Toen Egypte in 1956 het Suezkanaal nationaliseerde, vonden het Verenigd Koninkrijk en Frankrijk dat voldoende reden voor een oorlog. Het werd een kantelmoment in de geschiedenis: voor het eerst verschenen blauwhelmen op het toneel, voor het laatst nam de VS ¬ dé nieuwe supermacht ¬ het op tegen Israël, en de basis voor de Europese eenmaking werd gelegd. Een reconstructie.

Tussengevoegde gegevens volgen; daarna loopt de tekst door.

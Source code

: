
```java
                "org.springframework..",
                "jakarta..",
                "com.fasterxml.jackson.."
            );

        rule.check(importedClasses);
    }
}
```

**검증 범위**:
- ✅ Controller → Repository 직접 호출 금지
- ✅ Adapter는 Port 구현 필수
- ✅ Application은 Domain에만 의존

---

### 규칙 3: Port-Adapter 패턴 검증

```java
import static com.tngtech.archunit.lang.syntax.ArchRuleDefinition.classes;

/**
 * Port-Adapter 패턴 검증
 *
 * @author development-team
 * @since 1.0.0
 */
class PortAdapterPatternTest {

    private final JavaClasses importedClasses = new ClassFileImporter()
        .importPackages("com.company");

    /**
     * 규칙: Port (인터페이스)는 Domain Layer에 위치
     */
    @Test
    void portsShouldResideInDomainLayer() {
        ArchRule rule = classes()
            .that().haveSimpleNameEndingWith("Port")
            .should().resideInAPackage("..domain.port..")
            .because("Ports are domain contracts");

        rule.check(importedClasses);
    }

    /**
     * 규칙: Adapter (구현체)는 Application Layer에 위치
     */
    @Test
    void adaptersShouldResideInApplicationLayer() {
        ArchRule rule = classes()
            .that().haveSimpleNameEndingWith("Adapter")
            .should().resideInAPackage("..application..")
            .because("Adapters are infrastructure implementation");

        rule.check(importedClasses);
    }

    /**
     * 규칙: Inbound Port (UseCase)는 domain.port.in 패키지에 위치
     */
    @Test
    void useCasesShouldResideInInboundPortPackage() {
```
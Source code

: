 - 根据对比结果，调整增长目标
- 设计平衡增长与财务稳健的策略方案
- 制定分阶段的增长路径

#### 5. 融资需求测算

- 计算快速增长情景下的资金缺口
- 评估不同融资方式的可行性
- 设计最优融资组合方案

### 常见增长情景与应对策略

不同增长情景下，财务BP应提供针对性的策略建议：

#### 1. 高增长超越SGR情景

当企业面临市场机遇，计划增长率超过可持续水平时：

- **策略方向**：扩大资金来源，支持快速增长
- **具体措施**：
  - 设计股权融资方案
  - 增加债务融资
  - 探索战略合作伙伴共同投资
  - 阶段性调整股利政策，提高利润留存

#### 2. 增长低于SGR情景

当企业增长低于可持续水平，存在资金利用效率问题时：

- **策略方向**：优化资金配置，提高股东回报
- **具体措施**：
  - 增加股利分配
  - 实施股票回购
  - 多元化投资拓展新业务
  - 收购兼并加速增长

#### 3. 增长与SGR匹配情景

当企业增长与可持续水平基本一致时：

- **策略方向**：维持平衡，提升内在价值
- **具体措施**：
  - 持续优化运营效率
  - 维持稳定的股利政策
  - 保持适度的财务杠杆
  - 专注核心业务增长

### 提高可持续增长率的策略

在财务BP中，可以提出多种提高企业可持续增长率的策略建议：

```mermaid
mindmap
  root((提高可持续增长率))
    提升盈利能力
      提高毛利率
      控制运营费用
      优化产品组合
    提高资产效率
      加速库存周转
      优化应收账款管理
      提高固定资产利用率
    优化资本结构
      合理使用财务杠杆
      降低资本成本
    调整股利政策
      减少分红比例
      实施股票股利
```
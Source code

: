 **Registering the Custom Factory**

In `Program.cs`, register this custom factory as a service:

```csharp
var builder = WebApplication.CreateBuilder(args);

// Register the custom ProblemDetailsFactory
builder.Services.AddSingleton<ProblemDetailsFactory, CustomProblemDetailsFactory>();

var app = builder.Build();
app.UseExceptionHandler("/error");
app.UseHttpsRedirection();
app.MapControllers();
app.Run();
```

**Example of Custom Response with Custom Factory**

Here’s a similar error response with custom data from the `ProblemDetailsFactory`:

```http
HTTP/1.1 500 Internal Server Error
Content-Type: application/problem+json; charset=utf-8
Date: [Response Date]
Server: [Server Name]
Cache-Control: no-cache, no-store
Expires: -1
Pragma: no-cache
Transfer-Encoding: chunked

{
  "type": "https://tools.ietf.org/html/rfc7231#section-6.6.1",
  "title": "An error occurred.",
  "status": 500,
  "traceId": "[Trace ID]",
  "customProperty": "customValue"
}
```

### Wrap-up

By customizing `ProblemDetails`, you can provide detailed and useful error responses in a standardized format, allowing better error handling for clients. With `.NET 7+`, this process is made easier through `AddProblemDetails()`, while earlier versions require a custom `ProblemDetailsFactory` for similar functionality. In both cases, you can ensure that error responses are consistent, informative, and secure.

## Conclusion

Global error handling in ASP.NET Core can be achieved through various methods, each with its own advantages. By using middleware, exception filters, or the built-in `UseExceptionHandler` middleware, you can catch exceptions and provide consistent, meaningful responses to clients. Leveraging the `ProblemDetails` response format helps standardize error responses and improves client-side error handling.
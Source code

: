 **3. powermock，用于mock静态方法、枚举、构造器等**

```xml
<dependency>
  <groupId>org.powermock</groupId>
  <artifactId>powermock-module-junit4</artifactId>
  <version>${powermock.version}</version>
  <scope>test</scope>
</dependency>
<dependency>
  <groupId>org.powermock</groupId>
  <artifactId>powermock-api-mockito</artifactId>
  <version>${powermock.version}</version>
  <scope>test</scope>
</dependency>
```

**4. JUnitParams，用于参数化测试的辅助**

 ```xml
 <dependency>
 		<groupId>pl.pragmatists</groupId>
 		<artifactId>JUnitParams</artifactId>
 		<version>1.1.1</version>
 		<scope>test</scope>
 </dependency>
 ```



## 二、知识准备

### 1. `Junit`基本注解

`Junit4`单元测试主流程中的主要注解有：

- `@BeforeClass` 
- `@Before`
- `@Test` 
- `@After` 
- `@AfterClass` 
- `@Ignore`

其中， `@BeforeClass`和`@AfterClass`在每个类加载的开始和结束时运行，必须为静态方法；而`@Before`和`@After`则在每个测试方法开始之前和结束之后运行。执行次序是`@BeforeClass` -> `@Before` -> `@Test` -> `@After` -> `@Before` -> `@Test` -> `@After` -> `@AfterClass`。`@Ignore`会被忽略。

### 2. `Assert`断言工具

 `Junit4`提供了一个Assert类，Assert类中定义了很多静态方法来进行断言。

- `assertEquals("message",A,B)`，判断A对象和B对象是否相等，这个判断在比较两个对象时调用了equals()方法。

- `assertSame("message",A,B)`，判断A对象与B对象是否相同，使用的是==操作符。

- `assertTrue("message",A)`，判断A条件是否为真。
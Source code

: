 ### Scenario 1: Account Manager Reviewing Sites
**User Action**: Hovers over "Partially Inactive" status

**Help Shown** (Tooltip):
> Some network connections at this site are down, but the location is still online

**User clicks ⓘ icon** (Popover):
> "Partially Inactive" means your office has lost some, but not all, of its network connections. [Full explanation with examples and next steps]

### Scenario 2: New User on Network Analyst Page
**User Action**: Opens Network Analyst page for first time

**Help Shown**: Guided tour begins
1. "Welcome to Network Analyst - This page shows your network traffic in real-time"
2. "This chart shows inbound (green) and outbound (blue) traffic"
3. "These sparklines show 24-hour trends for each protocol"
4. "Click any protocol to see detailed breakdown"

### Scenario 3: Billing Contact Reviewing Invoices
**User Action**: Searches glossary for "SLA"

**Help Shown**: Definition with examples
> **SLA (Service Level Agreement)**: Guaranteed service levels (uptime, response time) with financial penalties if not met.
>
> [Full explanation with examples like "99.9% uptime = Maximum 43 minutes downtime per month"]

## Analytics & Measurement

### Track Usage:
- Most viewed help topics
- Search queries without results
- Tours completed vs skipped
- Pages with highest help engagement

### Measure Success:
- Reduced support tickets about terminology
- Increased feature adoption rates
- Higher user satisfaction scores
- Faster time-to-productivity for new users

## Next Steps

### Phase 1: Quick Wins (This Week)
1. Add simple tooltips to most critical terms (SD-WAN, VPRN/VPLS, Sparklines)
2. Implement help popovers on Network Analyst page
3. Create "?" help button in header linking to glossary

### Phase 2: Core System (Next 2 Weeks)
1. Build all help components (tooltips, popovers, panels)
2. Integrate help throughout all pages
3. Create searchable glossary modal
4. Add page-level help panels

Op 26 juli 1956 verdrongen duizenden Egyptenaren zich in het centrum van Alexandrië voor een toespraak van Gamal Abdel Nasser. De Egyptische president, toen 38 jaar, was een breedgeschouderde, mooie man en een gereputeerd spreker, die een massa passioneel in de ban kon houden. Die keer verbaasde hij zelfs zijn meest enthousiaste aanhangers met de kracht van zijn betoog tegen het Britse kolonialisme. Londen bestuurde Egypte op de een of andere manier tussen 1882 en 1922, toen het protectoraat in naam onafhankelijk werd. Maar ook daarna woog de Britse invloed in Caïro zwaar. Britse troepen hielden de decadente en corrupte koning Faroek de hand boven het hoofd, tot die door Nasser en zijn Vrije Officieren in 1952 de laan uit werd gestuurd.

Nasser groef die dag in Alexandrië ook dieper in de Egyptische geschiedenis. Hij sprak over de aanleg van het Suezkanaal een eeuw eerder, onder de leiding van de Fransman Ferdinand de Lesseps. Hij vermeldde De Lesseps zelfs dertien keer. Dat was, zo bleek achteraf, geen toeval: de naam was het codewoord waarop het Egyptische leger wachtte om het Kanaal in bezit te nemen en de nationalisering in te zetten. Tegelijk begon een nieuwe tijd in de Europese politiek, die van het Midden-Oosten en de Verenigde Staten van Amerika.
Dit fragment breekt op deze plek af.